Problem to solve ▸ Go through the listing below and count the lines with "files" in them. Only the count is needed.
============================================================
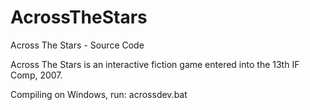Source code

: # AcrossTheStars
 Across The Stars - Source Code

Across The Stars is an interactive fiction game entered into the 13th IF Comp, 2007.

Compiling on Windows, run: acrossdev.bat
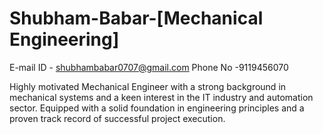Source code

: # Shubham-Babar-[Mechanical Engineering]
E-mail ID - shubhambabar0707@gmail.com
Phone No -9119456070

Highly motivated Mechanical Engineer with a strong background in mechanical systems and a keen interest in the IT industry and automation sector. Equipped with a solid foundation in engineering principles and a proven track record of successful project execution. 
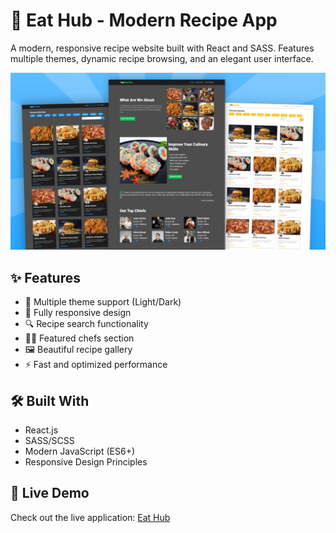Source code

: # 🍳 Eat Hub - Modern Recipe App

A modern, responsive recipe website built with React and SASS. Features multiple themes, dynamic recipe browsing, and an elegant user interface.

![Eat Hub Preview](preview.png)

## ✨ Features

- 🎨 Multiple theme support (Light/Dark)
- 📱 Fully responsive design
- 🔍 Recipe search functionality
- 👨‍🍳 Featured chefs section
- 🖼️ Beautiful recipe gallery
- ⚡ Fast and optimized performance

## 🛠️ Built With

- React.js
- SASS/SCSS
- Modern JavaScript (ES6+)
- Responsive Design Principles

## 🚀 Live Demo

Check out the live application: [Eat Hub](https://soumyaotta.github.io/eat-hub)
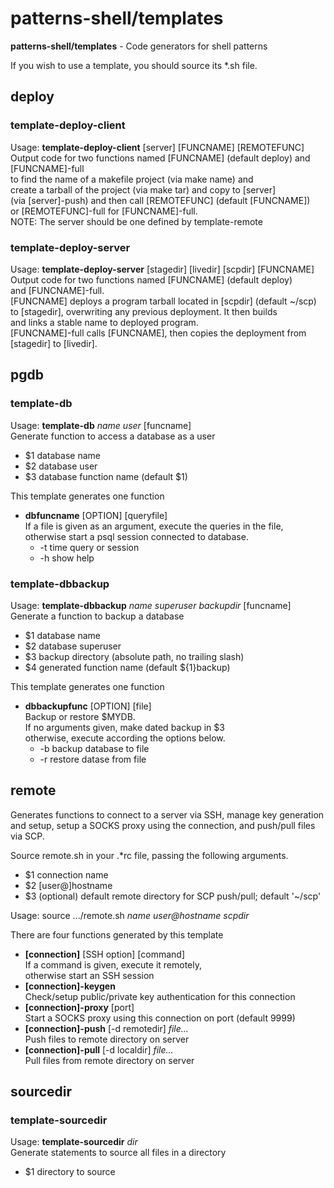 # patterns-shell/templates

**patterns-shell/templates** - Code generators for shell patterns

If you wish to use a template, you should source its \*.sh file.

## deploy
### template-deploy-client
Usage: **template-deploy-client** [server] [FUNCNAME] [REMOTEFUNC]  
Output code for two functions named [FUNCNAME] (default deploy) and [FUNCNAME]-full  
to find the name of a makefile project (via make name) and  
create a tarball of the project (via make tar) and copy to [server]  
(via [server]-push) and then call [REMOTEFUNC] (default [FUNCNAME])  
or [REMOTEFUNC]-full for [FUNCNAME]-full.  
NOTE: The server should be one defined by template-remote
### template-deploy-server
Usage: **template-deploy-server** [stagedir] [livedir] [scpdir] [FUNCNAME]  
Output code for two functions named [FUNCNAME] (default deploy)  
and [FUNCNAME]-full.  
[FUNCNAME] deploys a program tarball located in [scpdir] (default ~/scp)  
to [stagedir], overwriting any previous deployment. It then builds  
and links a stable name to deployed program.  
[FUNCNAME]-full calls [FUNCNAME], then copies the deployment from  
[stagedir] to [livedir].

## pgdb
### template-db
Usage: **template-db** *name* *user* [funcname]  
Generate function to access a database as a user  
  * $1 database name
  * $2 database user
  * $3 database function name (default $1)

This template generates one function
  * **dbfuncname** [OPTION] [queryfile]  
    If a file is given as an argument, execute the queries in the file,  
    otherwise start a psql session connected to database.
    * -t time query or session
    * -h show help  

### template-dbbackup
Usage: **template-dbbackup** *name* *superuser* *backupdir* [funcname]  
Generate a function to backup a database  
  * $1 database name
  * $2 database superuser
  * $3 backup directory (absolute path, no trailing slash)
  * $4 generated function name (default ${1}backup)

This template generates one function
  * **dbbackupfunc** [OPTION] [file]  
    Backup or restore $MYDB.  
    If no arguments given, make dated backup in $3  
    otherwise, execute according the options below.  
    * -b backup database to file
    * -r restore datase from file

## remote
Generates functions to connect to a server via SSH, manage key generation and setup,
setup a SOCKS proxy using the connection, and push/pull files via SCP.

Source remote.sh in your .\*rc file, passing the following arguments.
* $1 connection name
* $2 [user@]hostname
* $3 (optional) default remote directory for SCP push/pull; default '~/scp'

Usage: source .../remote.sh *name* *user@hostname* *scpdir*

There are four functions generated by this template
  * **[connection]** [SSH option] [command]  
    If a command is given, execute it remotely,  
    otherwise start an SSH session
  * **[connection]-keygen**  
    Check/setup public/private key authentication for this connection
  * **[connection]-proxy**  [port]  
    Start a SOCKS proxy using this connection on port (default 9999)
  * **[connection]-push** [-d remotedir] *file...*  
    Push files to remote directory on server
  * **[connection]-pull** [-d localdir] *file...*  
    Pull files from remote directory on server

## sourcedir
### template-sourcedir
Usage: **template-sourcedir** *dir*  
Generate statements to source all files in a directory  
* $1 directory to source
============================================================
Final answer ▸ 4